> YOUR TASK
Copy exactly the lines of the data below that run from the line holding "- 리스트의 원소를 찾는 연산(Peek)" through the line holding "- 이중 연결 리스트", both ends included.

===

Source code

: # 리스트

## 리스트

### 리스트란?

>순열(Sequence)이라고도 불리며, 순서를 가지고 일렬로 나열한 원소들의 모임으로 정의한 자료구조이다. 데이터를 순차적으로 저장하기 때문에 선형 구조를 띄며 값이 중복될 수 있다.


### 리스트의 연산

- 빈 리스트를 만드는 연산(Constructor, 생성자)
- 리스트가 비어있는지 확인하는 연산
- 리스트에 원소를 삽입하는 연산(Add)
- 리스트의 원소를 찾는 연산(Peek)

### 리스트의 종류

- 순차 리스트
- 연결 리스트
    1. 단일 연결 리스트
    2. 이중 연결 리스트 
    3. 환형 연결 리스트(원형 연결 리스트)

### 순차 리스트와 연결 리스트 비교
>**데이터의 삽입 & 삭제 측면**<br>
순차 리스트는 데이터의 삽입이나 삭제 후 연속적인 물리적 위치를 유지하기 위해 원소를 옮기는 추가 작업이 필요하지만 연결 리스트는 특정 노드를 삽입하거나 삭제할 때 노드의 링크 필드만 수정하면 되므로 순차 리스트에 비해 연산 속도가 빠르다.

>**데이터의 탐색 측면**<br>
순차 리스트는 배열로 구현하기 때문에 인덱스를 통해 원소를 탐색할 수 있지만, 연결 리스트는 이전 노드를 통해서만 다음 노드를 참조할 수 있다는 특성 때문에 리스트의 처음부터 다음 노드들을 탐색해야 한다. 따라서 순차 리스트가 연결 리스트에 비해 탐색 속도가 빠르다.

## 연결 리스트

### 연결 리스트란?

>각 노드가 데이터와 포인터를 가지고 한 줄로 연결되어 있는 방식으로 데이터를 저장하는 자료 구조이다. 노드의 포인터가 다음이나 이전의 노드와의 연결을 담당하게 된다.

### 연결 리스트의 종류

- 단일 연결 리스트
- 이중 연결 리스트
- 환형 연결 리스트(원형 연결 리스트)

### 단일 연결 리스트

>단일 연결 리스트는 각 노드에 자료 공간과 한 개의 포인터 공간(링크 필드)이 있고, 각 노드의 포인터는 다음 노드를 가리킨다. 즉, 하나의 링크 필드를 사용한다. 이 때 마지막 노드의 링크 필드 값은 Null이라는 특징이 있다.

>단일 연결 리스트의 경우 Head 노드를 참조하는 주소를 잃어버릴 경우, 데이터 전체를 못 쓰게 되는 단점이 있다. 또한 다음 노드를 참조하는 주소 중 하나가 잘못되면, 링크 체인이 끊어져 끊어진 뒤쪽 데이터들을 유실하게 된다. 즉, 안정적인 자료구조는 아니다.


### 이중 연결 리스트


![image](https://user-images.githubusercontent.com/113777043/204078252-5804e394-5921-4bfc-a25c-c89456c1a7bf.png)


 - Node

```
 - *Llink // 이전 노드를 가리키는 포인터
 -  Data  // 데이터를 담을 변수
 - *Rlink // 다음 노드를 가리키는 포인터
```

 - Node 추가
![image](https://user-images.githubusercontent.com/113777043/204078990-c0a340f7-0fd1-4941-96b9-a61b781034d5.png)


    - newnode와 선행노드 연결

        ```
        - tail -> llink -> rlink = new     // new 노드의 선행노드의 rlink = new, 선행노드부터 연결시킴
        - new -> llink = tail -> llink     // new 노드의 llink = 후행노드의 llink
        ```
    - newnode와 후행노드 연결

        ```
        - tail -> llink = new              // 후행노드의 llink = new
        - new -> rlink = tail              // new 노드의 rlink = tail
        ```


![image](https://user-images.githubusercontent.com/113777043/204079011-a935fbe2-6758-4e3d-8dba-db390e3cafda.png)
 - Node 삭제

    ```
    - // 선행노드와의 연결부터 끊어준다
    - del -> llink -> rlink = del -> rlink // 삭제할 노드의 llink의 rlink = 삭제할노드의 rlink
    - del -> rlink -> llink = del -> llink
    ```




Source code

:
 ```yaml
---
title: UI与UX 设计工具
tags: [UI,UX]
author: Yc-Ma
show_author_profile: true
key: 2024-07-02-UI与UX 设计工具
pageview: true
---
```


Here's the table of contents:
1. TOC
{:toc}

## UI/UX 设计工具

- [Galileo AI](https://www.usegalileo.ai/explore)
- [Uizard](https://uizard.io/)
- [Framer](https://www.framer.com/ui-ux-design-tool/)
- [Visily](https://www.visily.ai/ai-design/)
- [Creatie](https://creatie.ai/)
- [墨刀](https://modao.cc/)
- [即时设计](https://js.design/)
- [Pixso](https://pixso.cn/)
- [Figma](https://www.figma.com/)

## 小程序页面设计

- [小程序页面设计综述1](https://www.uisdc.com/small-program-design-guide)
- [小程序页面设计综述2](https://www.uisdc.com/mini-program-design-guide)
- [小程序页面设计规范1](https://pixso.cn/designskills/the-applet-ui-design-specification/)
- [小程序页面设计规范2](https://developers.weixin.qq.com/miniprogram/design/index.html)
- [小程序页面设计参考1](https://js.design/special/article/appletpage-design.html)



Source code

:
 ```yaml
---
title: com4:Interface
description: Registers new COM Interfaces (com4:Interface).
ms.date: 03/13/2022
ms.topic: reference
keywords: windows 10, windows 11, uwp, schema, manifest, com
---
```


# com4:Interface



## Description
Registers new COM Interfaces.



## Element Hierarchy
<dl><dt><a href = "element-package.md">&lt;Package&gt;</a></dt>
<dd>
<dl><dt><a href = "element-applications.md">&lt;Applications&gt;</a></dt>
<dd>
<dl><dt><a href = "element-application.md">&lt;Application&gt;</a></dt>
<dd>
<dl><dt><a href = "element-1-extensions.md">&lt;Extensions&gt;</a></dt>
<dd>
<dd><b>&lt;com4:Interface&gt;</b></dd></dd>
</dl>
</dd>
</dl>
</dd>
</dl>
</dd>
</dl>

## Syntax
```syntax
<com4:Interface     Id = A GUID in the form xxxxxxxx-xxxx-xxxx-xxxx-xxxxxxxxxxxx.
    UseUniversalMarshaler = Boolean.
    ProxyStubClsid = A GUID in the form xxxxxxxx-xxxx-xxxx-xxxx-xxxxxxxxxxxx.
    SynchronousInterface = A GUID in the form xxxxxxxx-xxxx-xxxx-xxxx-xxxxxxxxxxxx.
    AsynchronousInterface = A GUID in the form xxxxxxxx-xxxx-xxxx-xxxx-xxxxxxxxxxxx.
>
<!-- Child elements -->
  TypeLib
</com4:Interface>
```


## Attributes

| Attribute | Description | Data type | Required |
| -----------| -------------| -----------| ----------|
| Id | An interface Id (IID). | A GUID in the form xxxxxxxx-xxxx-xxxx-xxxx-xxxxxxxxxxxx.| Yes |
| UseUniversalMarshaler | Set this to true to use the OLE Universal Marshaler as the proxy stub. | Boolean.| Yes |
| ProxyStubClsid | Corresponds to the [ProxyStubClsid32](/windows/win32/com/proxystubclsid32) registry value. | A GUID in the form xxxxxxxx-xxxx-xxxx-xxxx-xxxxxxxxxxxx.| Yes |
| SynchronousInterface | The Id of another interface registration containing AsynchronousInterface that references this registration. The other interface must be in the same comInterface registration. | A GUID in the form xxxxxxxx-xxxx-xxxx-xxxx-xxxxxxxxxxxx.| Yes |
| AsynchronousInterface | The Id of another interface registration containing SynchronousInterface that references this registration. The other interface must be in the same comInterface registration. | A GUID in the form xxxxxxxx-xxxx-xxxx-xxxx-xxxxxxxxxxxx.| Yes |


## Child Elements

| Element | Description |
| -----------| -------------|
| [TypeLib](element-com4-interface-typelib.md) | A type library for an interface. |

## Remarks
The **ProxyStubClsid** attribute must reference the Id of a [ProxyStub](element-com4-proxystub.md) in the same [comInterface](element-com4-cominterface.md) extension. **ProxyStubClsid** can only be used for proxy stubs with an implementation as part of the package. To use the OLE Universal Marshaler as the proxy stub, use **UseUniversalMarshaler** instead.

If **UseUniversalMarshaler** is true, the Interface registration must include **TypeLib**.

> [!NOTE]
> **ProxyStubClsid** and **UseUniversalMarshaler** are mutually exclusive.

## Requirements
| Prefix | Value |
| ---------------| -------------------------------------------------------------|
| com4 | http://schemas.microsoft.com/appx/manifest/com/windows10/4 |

===

> EXERCISE RESULT
- 리스트의 원소를 찾는 연산(Peek)

### 리스트의 종류

- 순차 리스트
- 연결 리스트
    1. 단일 연결 리스트
    2. 이중 연결 리스트 
    3. 환형 연결 리스트(원형 연결 리스트)

### 순차 리스트와 연결 리스트 비교
>**데이터의 삽입 & 삭제 측면**<br>
순차 리스트는 데이터의 삽입이나 삭제 후 연속적인 물리적 위치를 유지하기 위해 원소를 옮기는 추가 작업이 필요하지만 연결 리스트는 특정 노드를 삽입하거나 삭제할 때 노드의 링크 필드만 수정하면 되므로 순차 리스트에 비해 연산 속도가 빠르다.

>**데이터의 탐색 측면**<br>
순차 리스트는 배열로 구현하기 때문에 인덱스를 통해 원소를 탐색할 수 있지만, 연결 리스트는 이전 노드를 통해서만 다음 노드를 참조할 수 있다는 특성 때문에 리스트의 처음부터 다음 노드들을 탐색해야 한다. 따라서 순차 리스트가 연결 리스트에 비해 탐색 속도가 빠르다.

## 연결 리스트

### 연결 리스트란?

>각 노드가 데이터와 포인터를 가지고 한 줄로 연결되어 있는 방식으로 데이터를 저장하는 자료 구조이다. 노드의 포인터가 다음이나 이전의 노드와의 연결을 담당하게 된다.

### 연결 리스트의 종류

- 단일 연결 리스트
- 이중 연결 리스트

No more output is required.